» Work task: Keep the images out and copy every entry below exactly.

» Records for the task:
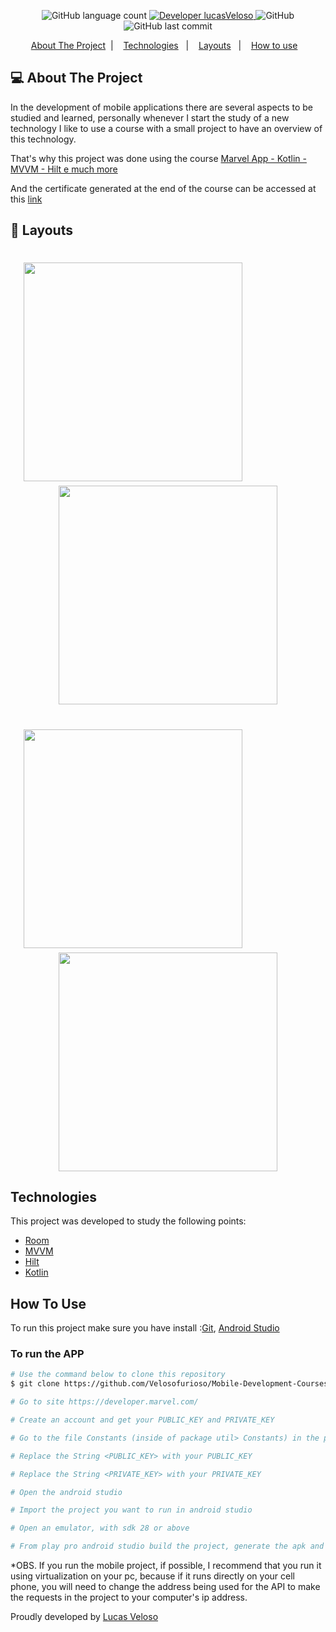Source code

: <h1 align="center">
    <br />
<br />
</h1>

<p align="center">

  <img alt="GitHub language count" src="https://img.shields.io/github/languages/count/Velosofurioso/Mobile-Development-Courses">

  <a href="https://www.linkedin.com/in/veloso-lucas/">
    <img alt="Developer lucasVeloso" src="https://img.shields.io/badge/Developer-LucasVeloso-%23202024">
  </a>

  <img alt="GitHub" src="https://img.shields.io/github/license/Velosofurioso/NLW-1.0-Ecoleta?color=%2334CB79">

  <img alt="GitHub last commit" src="https://img.shields.io/github/last-commit/Velosofurioso/Mobile-Development-Courses?color=%23322153">

</p>

<p align="center">
  <a href="#-About-The-Project">About The Project</a>&nbsp;&nbsp;|&nbsp;&nbsp;&nbsp;
  <a href="#Technologies">Technologies</a>&nbsp;&nbsp;&nbsp;|&nbsp;&nbsp;&nbsp;
  <a href="#construction-%EF%B8%8F-layouts-construction">Layouts</a>&nbsp;&nbsp;&nbsp;|&nbsp;&nbsp;&nbsp;
  <a href="#information_source-how-to-use">How to use</a>&nbsp;&nbsp;&nbsp;
</p>


## 💻 About The Project

In the development of mobile applications there are several aspects to be studied and learned, personally whenever I start the study of a new technology I like to use a course with a small project to have an overview of this technology.

That's why this project was done using the course [Marvel App - Kotlin - MVVM - Hilt e much more][course-link]

And the certificate generated at the end of the course can be accessed at this [link][certificate]

## 📱 Layouts
<h1 align="center">
    <img width="350px" src=".others/app_home.png"/>
    <span>&nbsp&nbsp&nbsp&nbsp&nbsp&nbsp&nbsp&nbsp&nbsp&nbsp&nbsp&nbsp&nbsp&nbsp&nbsp&nbsp</span>
    <img width="350px" src=".others/app_search.png"/>
</h1>

<h1 align="center">
    <img width="350px" src=".others/app_view.png"/>
    <span>&nbsp&nbsp&nbsp&nbsp&nbsp&nbsp&nbsp&nbsp&nbsp&nbsp&nbsp&nbsp&nbsp&nbsp&nbsp&nbsp</span>
    <img width="350px" src=".others/app_favorites.png"/>
</h1>


## Technologies

This project was developed to study the following points:

- [Room][room]
- [MVVM][mvvm]
- [Hilt][hilt]
- [Kotlin][kotlin]


## How To Use 

To run this project make sure you have install :[Git](https://git-scm.com), [Android Studio](https://developer.android.com/studio)

### To run the APP

```bash
# Use the command below to clone this repository
$ git clone https://github.com/Velosofurioso/Mobile-Development-Courses.git

# Go to site https://developer.marvel.com/

# Create an account and get your PUBLIC_KEY and PRIVATE_KEY

# Go to the file Constants (inside of package util> Constants) in the project

# Replace the String <PUBLIC_KEY> with your PUBLIC_KEY

# Replace the String <PRIVATE_KEY> with your PRIVATE_KEY 

# Open the android studio

# Import the project you want to run in android studio 

# Open an emulator, with sdk 28 or above

# From play pro android studio build the project, generate the apk and run in the emulator 
```

*OBS. 
If you run the mobile project, if possible, I recommend that you run it using virtualization on your pc, because if it runs directly on your cell phone, you will need to change the address being used for the API to make the requests in the project to your computer's ip address.


Proudly developed by [Lucas Veloso](https://www.linkedin.com/in/veloso-lucas/)

[room]: https://developer.android.com/training/data-storage/room?hl=pt-br
[mvvm]: https://developer.android.com/topic/libraries/architecture/viewmodel?hl=pt-br
[hilt]: https://dagger.dev/hilt/
[kotlin]: https://kotlinlang.org/docs/home.html
[course-link]: https://www.udemy.com/course/marvel-app/
[certificate]: https://www.udemy.com/certificate/UC-1ad15d35-703e-44d0-a67c-ce96bf27bf2c/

» Your solution:
Source code

: <h1 align="center">
    <br />
<br />
</h1>

<p align="center">

  <img alt="GitHub language count" src="https://img.shields.io/github/languages/count/Velosofurioso/Mobile-Development-Courses">

  <a href="https://www.linkedin.com/in/veloso-lucas/">
    <img alt="Developer lucasVeloso" src="https://img.shields.io/badge/Developer-LucasVeloso-%23202024">
  </a>

  <img alt="GitHub" src="https://img.shields.io/github/license/Velosofurioso/NLW-1.0-Ecoleta?color=%2334CB79">

  <img alt="GitHub last commit" src="https://img.shields.io/github/last-commit/Velosofurioso/Mobile-Development-Courses?color=%23322153">

</p>

<p align="center">
  <a href="#-About-The-Project">About The Project</a>&nbsp;&nbsp;|&nbsp;&nbsp;&nbsp;
  <a href="#Technologies">Technologies</a>&nbsp;&nbsp;&nbsp;|&nbsp;&nbsp;&nbsp;
  <a href="#construction-%EF%B8%8F-layouts-construction">Layouts</a>&nbsp;&nbsp;&nbsp;|&nbsp;&nbsp;&nbsp;
  <a href="#information_source-how-to-use">How to use</a>&nbsp;&nbsp;&nbsp;
</p>


## 💻 About The Project

In the development of mobile applications there are several aspects to be studied and learned, personally whenever I start the study of a new technology I like to use a course with a small project to have an overview of this technology.

That's why this project was done using the course [Marvel App - Kotlin - MVVM - Hilt e much more][course-link]

And the certificate generated at the end of the course can be accessed at this [link][certificate]

## 📱 Layouts
<h1 align="center">
    <img width="350px" src=".others/app_home.png"/>
    <span>&nbsp&nbsp&nbsp&nbsp&nbsp&nbsp&nbsp&nbsp&nbsp&nbsp&nbsp&nbsp&nbsp&nbsp&nbsp&nbsp</span>
    <img width="350px" src=".others/app_search.png"/>
</h1>

<h1 align="center">
    <img width="350px" src=".others/app_view.png"/>
    <span>&nbsp&nbsp&nbsp&nbsp&nbsp&nbsp&nbsp&nbsp&nbsp&nbsp&nbsp&nbsp&nbsp&nbsp&nbsp&nbsp</span>
    <img width="350px" src=".others/app_favorites.png"/>
</h1>


## Technologies

This project was developed to study the following points:

- [Room][room]
- [MVVM][mvvm]
- [Hilt][hilt]
- [Kotlin][kotlin]


## How To Use 

To run this project make sure you have install :[Git](https://git-scm.com), [Android Studio](https://developer.android.com/studio)

### To run the APP

```bash
# Use the command below to clone this repository
$ git clone https://github.com/Velosofurioso/Mobile-Development-Courses.git

# Go to site https://developer.marvel.com/

# Create an account and get your PUBLIC_KEY and PRIVATE_KEY

# Go to the file Constants (inside of package util> Constants) in the project

# Replace the String <PUBLIC_KEY> with your PUBLIC_KEY

# Replace the String <PRIVATE_KEY> with your PRIVATE_KEY 

# Open the android studio

# Import the project you want to run in android studio 

# Open an emulator, with sdk 28 or above

# From play pro android studio build the project, generate the apk and run in the emulator 
```

*OBS. 
If you run the mobile project, if possible, I recommend that you run it using virtualization on your pc, because if it runs directly on your cell phone, you will need to change the address being used for the API to make the requests in the project to your computer's ip address.


Proudly developed by [Lucas Veloso](https://www.linkedin.com/in/veloso-lucas/)

[room]: https://developer.android.com/training/data-storage/room?hl=pt-br
[mvvm]: https://developer.android.com/topic/libraries/architecture/viewmodel?hl=pt-br
[hilt]: https://dagger.dev/hilt/
[kotlin]: https://kotlinlang.org/docs/home.html
[course-link]: https://www.udemy.com/course/marvel-app/
[certificate]: https://www.udemy.com/certificate/UC-1ad15d35-703e-44d0-a67c-ce96bf27bf2c/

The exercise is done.